* **Exercise goal**:
All lines in the records that carry the string "database" are to be shown.

Content starts

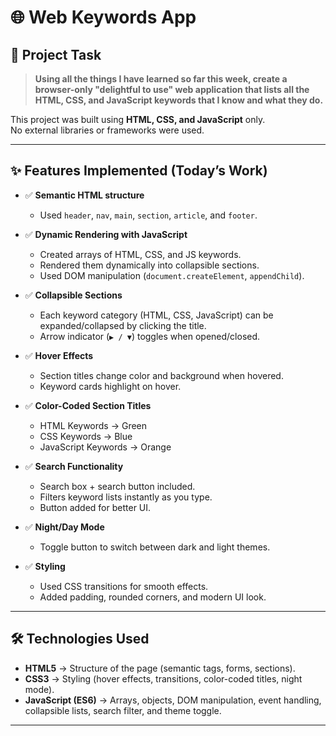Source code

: # 🌐 Web Keywords App

## 📌 Project Task

> **Using all the things I have learned so far this week, create a browser-only "delightful to use" web application that lists all the HTML, CSS, and JavaScript keywords that I know and what they do.**

This project was built using **HTML, CSS, and JavaScript** only.  
No external libraries or frameworks were used.

---

## ✨ Features Implemented (Today’s Work)

- ✅ **Semantic HTML structure**

  - Used `header`, `nav`, `main`, `section`, `article`, and `footer`.

- ✅ **Dynamic Rendering with JavaScript**

  - Created arrays of HTML, CSS, and JS keywords.
  - Rendered them dynamically into collapsible sections.
  - Used DOM manipulation (`document.createElement`, `appendChild`).

- ✅ **Collapsible Sections**

  - Each keyword category (HTML, CSS, JavaScript) can be expanded/collapsed by clicking the title.
  - Arrow indicator (`▶ / ▼`) toggles when opened/closed.

- ✅ **Hover Effects**

  - Section titles change color and background when hovered.
  - Keyword cards highlight on hover.

- ✅ **Color-Coded Section Titles**

  - HTML Keywords → Green
  - CSS Keywords → Blue
  - JavaScript Keywords → Orange

- ✅ **Search Functionality**

  - Search box + search button included.
  - Filters keyword lists instantly as you type.
  - Button added for better UI.

- ✅ **Night/Day Mode**

  - Toggle button to switch between dark and light themes.

- ✅ **Styling**
  - Used CSS transitions for smooth effects.
  - Added padding, rounded corners, and modern UI look.

---

## 🛠️ Technologies Used

- **HTML5** → Structure of the page (semantic tags, forms, sections).
- **CSS3** → Styling (hover effects, transitions, color-coded titles, night mode).
- **JavaScript (ES6)** → Arrays, objects, DOM manipulation, event handling, collapsible lists, search filter, and theme toggle.

---
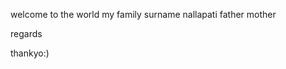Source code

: 

welcome to the world
 my family 
 surname nallapati
 father
 mother
 
 
 
 regards
 
 
 thankyo:)
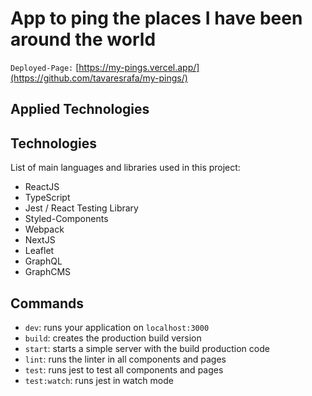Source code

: # App to ping the places I have been around the world

`Deployed-Page:` [https://my-pings.vercel.app/](https://github.com/tavaresrafa/my-pings/)

## Applied Technologies

## Technologies
List of main languages and libraries used in this project:
- ReactJS
- TypeScript
- Jest / React Testing Library
- Styled-Components
- Webpack
- NextJS
- Leaflet
- GraphQL
- GraphCMS

## Commands

- `dev`: runs your application on `localhost:3000`
- `build`: creates the production build version
- `start`: starts a simple server with the build production code
- `lint`: runs the linter in all components and pages
- `test`: runs jest to test all components and pages
- `test:watch`: runs jest in watch mode
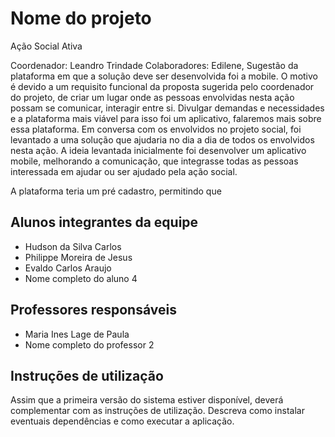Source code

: # Nome do projeto

Ação Social Ativa

Coordenador: Leandro Trindade
Colaboradores: Edilene, 
Sugestão da plataforma em que a solução deve ser desenvolvida foi a mobile. O motivo é devido a um requisito funcional 
da proposta sugerida pelo coordenador do projeto, de criar um lugar onde as pessoas envolvidas nesta ação possam se 
comunicar, interagir entre si. Divulgar demandas e necessidades e a plataforma mais viável para isso foi um aplicativo, 
falaremos mais sobre essa plataforma.
Em conversa com os envolvidos no projeto social, foi levantado a uma solução que ajudaria no dia a dia de todos os 
envolvidos nesta ação.
A ideia levantada inicialmente foi desenvolver um aplicativo mobile, melhorando a comunicação, que integrasse todas 
as pessoas interessada em ajudar ou ser ajudado pela ação social. 


A plataforma teria um pré cadastro, permitindo que 


## Alunos integrantes da equipe

* Hudson da Silva Carlos
* Philippe Moreira de Jesus
* Evaldo Carlos Araujo
* Nome completo do aluno 4

## Professores responsáveis

* Maria Ines Lage de Paula
* Nome completo do professor 2

## Instruções de utilização

Assim que a primeira versão do sistema estiver disponível, deverá complementar com as instruções de utilização. 
Descreva como instalar eventuais dependências e como executar a aplicação.
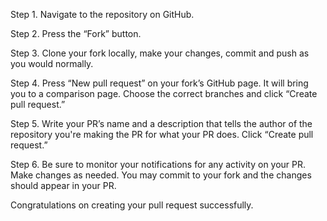 Step 1. Navigate to the repository on GitHub.

Step 2. Press the “Fork” button.

Step 3. Clone your fork locally, make your changes, commit and push as you would normally.

Step 4. Press “New pull request” on your fork’s GitHub page. It will bring you to a comparison page. Choose the correct branches and click “Create pull request.”

Step 5. Write your PR’s name and a description that tells the author of the repository you're making the PR for what your PR does. Click “Create pull request.”

Step 6. Be sure to monitor your notifications for any activity on your PR. Make changes as needed. You may commit to your fork and the changes should appear in your PR.

Congratulations on creating your pull request successfully.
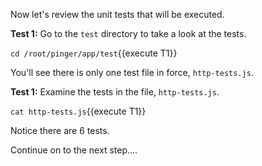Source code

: Now let's review the unit tests that will be executed.

**Test 1:** Go to the `test` directory to take a look at the tests.

`cd /root/pinger/app/test`{{execute T1}}

You'll see there is only one test file in force, `http-tests.js`.

**Test 1:** Examine the tests in the file, `http-tests.js`.

`cat http-tests.js`{{execute  T1}}

Notice there are 6 tests.

Continue on to the next step....
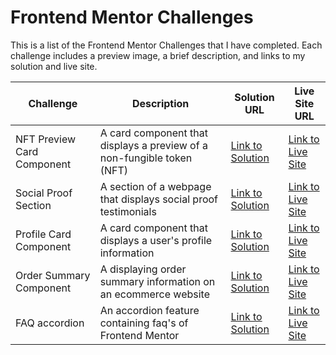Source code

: # Frontend Mentor Challenges

This is a list of the Frontend Mentor Challenges that I have completed. Each challenge includes a preview image, a brief description, and links to my solution and live site.

| Challenge | Description | Solution URL | Live Site URL |
| --------- | ----------- | ------------ | -------------- |
| NFT Preview Card Component | A card component that displays a preview of a non-fungible token (NFT) | [Link to Solution](https://github.com/radeau/frontend-mentor-challenges/tree/master/nft-preview-card-component) | [Link to Live Site](https://radeau.github.io/frontend-mentor-challenges/nft-preview-card-component/src/) |
| Social Proof Section | A section of a webpage that displays social proof testimonials | [Link to Solution](https://github.com/radeau/frontend-mentor-challenges/tree/master/social-proof-section-master) | [Link to Live Site](https://radeau.github.io/frontend-mentor-challenges/social-proof-section-master/) |
| Profile Card Component | A card component that displays a user's profile information | [Link to Solution](https://github.com/radeau/frontend-mentor-challenges/tree/master/profile-card-component-main) | [Link to Live Site](https://radeau.github.io/frontend-mentor-challenges/profile-card-component-main/) |
| Order Summary Component |A displaying order summary information on an ecommerce website|[Link to Solution](https://github.com/radeau/frontend-mentor-challenges/tree/master/order-summary-component-main)|[Link to Live Site](https://radeau.github.io/frontend-mentor-challenges/order-summary-component-main/)|
| FAQ accordion |An accordion feature containing faq's of Frontend Mentor|[Link to Solution](https://github.com/radeau/frontend-mentor-challenges/tree/master/faq-accordion-main)|[Link to Live Site](#)|


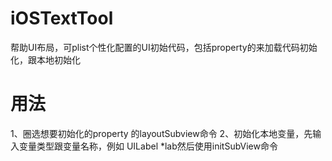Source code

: # iOSTextTool
帮助UI布局，可plist个性化配置的UI初始代码，包括property的来加载代码初始化，跟本地初始化

# 用法
1、圈选想要初始化的property 的layoutSubview命令
2、初始化本地变量，先输入变量类型跟变量名称，例如 UILabel *lab然后使用initSubView命令
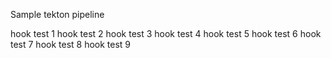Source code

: Sample tekton pipeline

hook test 1
hook test 2
hook test 3
hook test 4
hook test 5
hook test 6
hook test 7
hook test 8
hook test 9
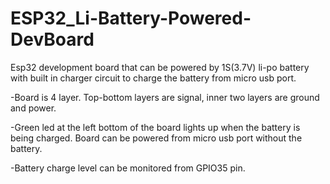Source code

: # ESP32_Li-Battery-Powered-DevBoard

Esp32 development board that can be powered by 1S(3.7V) li-po battery with built in charger circuit to charge the battery from micro usb port.

-Board is 4 layer. Top-bottom layers are signal, inner two layers are ground and power.

-Green led at the left bottom of the board lights up when the battery is being charged. Board can be powered from micro usb port without the battery.

-Battery charge level can be monitored from GPIO35 pin.



 
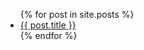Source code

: <ul>
  {% for post in site.posts %}
    <li>
    <a href="{{ post.url }}">{{ post.title }}</a>
    </li>
  {% endfor %}
</ul>
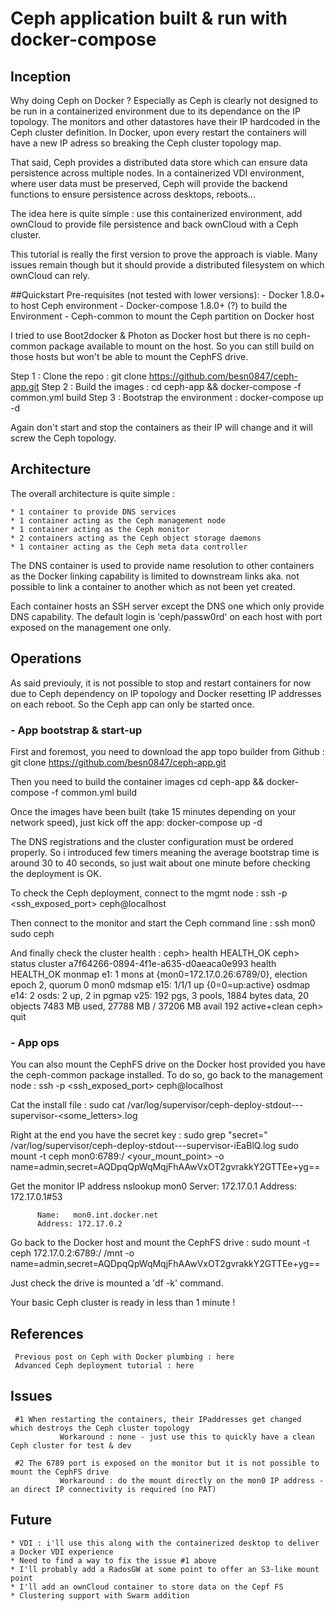 # Ceph application built & run with docker-compose

## Inception
Why doing Ceph on Docker ?
Especially as Ceph is clearly not designed to be run in a containerized environment due to its dependance on the IP topology. The monitors and other datastores have their IP hardcoded in the Ceph cluster definition. In Docker, upon every restart the containers will have a new IP adress so breaking the Ceph cluster topology map. 

That said, Ceph provides a distributed data store which can ensure data persistence across multiple nodes. In a containerized VDI environment, where user data must be preserved, Ceph will provide the backend functions to ensure persistence across desktops, reboots...

The idea here is quite simple : use <ref>this</ref> containerized environment,  add ownCloud to provide file persistence and back ownCloud with a Ceph cluster. 

This tutorial is really the first version to prove the approach is viable. Many issues remain though but it should provide a distributed filesystem on which ownCloud can rely.

##Quickstart
Pre-requisites (not tested with lower versions):
     - Docker 1.8.0+ to host Ceph environment
     - Docker-compose 1.8.0+ (?) to build the Environment 
     - Ceph-common to mount the Ceph partition on Docker host

I tried to use Boot2docker & Photon as Docker host but there is no ceph-common package available to mount on the host. So you can still build on those hosts but won't be able to mount the CephFS drive.

Step 1 : Clone the repo : git clone https://github.com/besn0847/ceph-app.git
Step 2 : Build the images : cd ceph-app && docker-compose -f common.yml build
Step 3 : Bootstrap the environment : docker-compose up -d

Again don't start and stop the containers as their IP will change and it will screw the Ceph topology.

## Architecture
The overall architecture is quite simple :

	* 1 container to provide DNS services
	* 1 container acting as the Ceph management node
	* 1 container acting as the Ceph monitor
	* 2 containers acting as the Ceph object storage daemons
	* 1 container acting as the Ceph meta data controller

The DNS container is used to provide name resolution to other containers as the Docker linking capability is limited to downstream links aka. not possible to link a container to another which as not been yet created.

Each container hosts an SSH server except the DNS one which only provide DNS capability. The default login is 'ceph/passw0rd' on each host with port exposed on the management one only.

## Operations
As said previouly, it is not possible to stop and restart containers for now due to Ceph dependency on IP topology and Docker resetting IP addresses on each reboot. 
So the Ceph app can only be started once.

### - App bootstrap & start-up
First and foremost, you need to download the app topo builder from Github :
     git clone https://github.com/besn0847/ceph-app.git

Then you need to build the container images
     cd ceph-app && docker-compose -f common.yml build

Once the images have been built (take 15 minutes depending on your network speed), just kick off the app:
     docker-compose up -d

The DNS registrations and the cluster configuration must be ordered properly. So i introduced few timers meaning the average bootstrap time is around 30 to 40 seconds, so just wait about one minute before checking the deployment is OK.

To check the Ceph deployment, connect to the mgmt node :
     ssh -p <ssh_exposed_port> ceph@localhost

Then connect to the monitor and start the Ceph command line :
     ssh mon0
     sudo ceph

And finally check the cluster health :
     ceph> health
               HEALTH_OK
     ceph> status
     cluster a7f64266-0894-4f1e-a635-d0aeaca0e993
     health HEALTH_OK
     monmap e1: 1 mons at {mon0=172.17.0.26:6789/0}, election epoch 2, quorum 0 mon0
     mdsmap e15: 1/1/1 up {0=0=up:active}
     osdmap e14: 2 osds: 2 up, 2 in
      pgmap v25: 192 pgs, 3 pools, 1884 bytes data, 20 objects
            7483 MB used, 27788 MB / 37206 MB avail
                 192 active+clean
     ceph> quit

### - App  ops
You can also mount the CephFS drive on the Docker host provided you have the ceph-common package installed.
To do so, go back to the management node :
     ssh -p <ssh_exposed_port> ceph@localhost

Cat the install file :
     sudo cat /var/log/supervisor/ceph-deploy-stdout---supervisor-<some_letters>.log

Right at the end you have the secret key :
     sudo grep "secret=" /var/log/supervisor/ceph-deploy-stdout---supervisor-iEaBlQ.log
          sudo mount -t ceph mon0:6789:/ <your_mount_point> -o name=admin,secret=AQDpqQpWqMqjFhAAwVxOT2gvrakkY2GTTEe+yg==

Get the monitor IP address
     nslookup mon0
          Server:         172.17.0.1
          Address:        172.17.0.1#53
     
          Name:   mon0.int.docker.net
          Address: 172.17.0.2

Go back to the Docker host and mount the CephFS drive :
     sudo mount -t ceph 172.17.0.2:6789:/ /mnt -o name=admin,secret=AQDpqQpWqMqjFhAAwVxOT2gvrakkY2GTTEe+yg==

Just check the drive is mounted a 'df -k' command.

Your basic Ceph cluster is ready in less than 1 minute !

## References
     Previous post on Ceph with Docker plumbing : here
     Advanced Ceph deployment tutorial : here

## Issues
     #1 When restarting the containers, their IPaddresses get changed which destroys the Ceph cluster topology
               Workaround : none - just use this to quickly have a clean Ceph cluster for test & dev
     
     #2 The 6789 port is exposed on the monitor but it is not possible to mount the CephFS drive
               Workaround : do the mount directly on the mon0 IP address - an direct IP connectivity is required (no PAT)

## Future

	* VDI : i'll use this along with the containerized desktop to deliver a Docker VDI experience
	* Need to find a way to fix the issue #1 above
	* I'll probably add a RadosGW at some point to offer an S3-like mount point
	* I'll add an ownCloud container to store data on the Cepf FS
	* Clustering support with Swarm addition

     


     
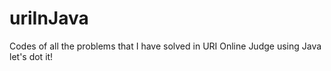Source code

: # uriInJava
 Codes of all the problems that I have solved in URI Online Judge using Java
let's dot it!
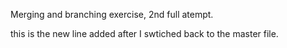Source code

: Merging and branching exercise, 2nd full atempt.


this is the new line added after I swtiched back to the master file.  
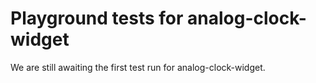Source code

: # Playground tests for analog-clock-widget
We are still awaiting the first test run for analog-clock-widget.
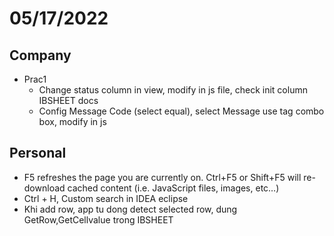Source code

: # 05/17/2022

## Company

- Prac1
  - Change status column in view, modify in js file, check init column IBSHEET docs
  - Config Message Code (select equal), select Message use tag combo box, modify in js

## Personal

- F5 refreshes the page you are currently on. Ctrl+F5 or Shift+F5 will re-download cached content (i.e. JavaScript files, images, etc…)
- Ctrl + H, Custom search in IDEA eclipse
- Khi add row, app tu dong detect selected row, dung GetRow,GetCellvalue trong IBSHEET
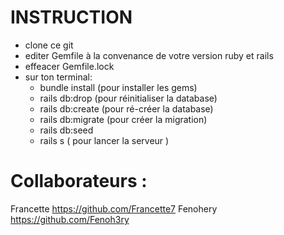 # INSTRUCTION

* clone ce git
* editer Gemfile à la convenance de votre version ruby et rails
* effeacer Gemfile.lock
* sur ton terminal:
  * bundle install (pour installer les gems)
  * rails db:drop (pour réinitialiser la database)
  * rails db:create (pour ré-créer la database)
  * rails db:migrate (pour créer la migration)
  * rails db:seed
  * rails s ( pour lancer la serveur )



# Collaborateurs :

Francette https://github.com/Francette7
Fenohery https://github.com/Fenoh3ry
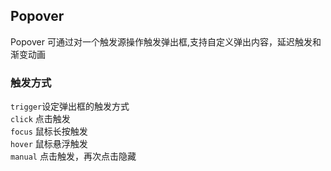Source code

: <div class="demo-header">
<p class="overviewicon">
  <span class="wapi-navigation-steps"/>
</p>

## Popover

<nova-uxlink widget-name="Popover"></nova-uxlink>

Popover 可通过对一个触发源操作触发弹出框,支持自定义弹出内容，延迟触发和渐变动画

</div>

### 触发方式

`trigger`设定弹出框的触发方式 <br /> `click` 点击触发 <br /> `focus` 鼠标长按触发 <br /> `hover` 鼠标悬浮触发 <br /> `manual` 点击触发，再次点击隐藏

<nova-demo-view link="popover/trigger-mode.vue"></nova-demo-view>
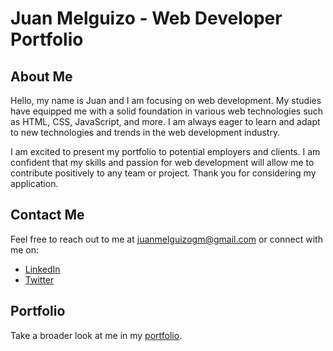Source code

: # Juan Melguizo - Web Developer Portfolio

## About Me

Hello, my name is Juan and I am focusing on web
development. My studies have equipped me with a solid foundation in
various web technologies such as HTML, CSS, JavaScript, and more. I am always
eager to learn and adapt to new technologies and trends in the web development
industry.

<!-- In the future can a uncomment this: -->
<!-- In addition to my studies, I have been working on a portfolio that showcases my
skills and projects. My portfolio includes a variety of projects, each
demonstrating my ability to design and develop responsive and interactive
websites. I believe that these projects reflect my technical skills, creativity,
and dedication to quality. -->

I am excited to present my portfolio to potential employers and clients. I am
confident that my skills and passion for web development will allow me to
contribute positively to any team or project. Thank you for considering my
application.

## Contact Me

Feel free to reach out to me at
[juanmelguizogm@gmail.com](juanmelguizogm@gmail.com) or connect with me on:

- [LinkedIn](https://www.linkedin.com/in/juan-melguizo-moscoso-b3003419a/)
- [Twitter](https://twitter.com/Blaze_JMM)

## Portfolio

Take a broader look at me in my [portfolio](https://juanmelmos.github.io).
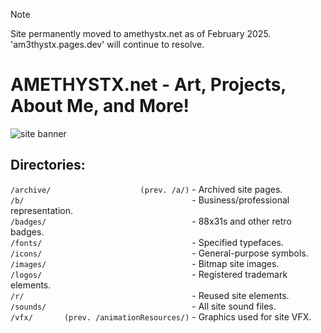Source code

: > [!NOTE]
> Site permanently moved to amethystx.net as of February 2025. <br>'am3thystx.pages.dev' will continue to resolve.

# AMETHYSTX.net - Art, Projects, About Me, and More!
![site banner](./images/SELF-aivi-horiz-banner.png)
## Directories:

`/archive/                    (prev. /a/)` - Archived site pages.
<br>
`/b/                                     ` - Business/professional representation.
<br>
`/badges/                                ` - 88x31s and other retro badges.
<br>
`/fonts/                                 ` - Specified typefaces.
<br>
`/icons/                                 ` - General-purpose symbols.
<br>
`/images/                                ` - Bitmap site images.
<br>
`/logos/                                 ` - Registered trademark elements.
<br>
`/r/                                     ` - Reused site elements.
<br>
`/sounds/                                ` - All site sound files.
<br>
`/vfx/       (prev. /animationResources/)` - Graphics used for site VFX.
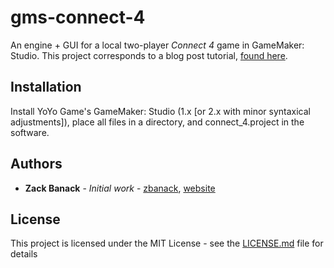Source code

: # gms-connect-4
An engine + GUI for a local two-player _Connect 4_ game in GameMaker: Studio. This project corresponds to a blog post tutorial, [found here](https://zackbanack.com/blog/connect4).

## Installation

Install YoYo Game's GameMaker: Studio (1.x [or 2.x with minor syntaxical adjustments]), place all files in a directory, and connect_4.project in the software.

## Authors

* **Zack Banack** - *Initial work* - [zbanack](https://github.com/zbanack), [website](https://zackbanack.com)

## License

This project is licensed under the MIT License - see the [LICENSE.md](LICENSE.md) file for details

Content ends

* **Response to this exercise**:
  * rails db:drop (pour réinitialiser la database)
  * rails db:create (pour ré-créer la database)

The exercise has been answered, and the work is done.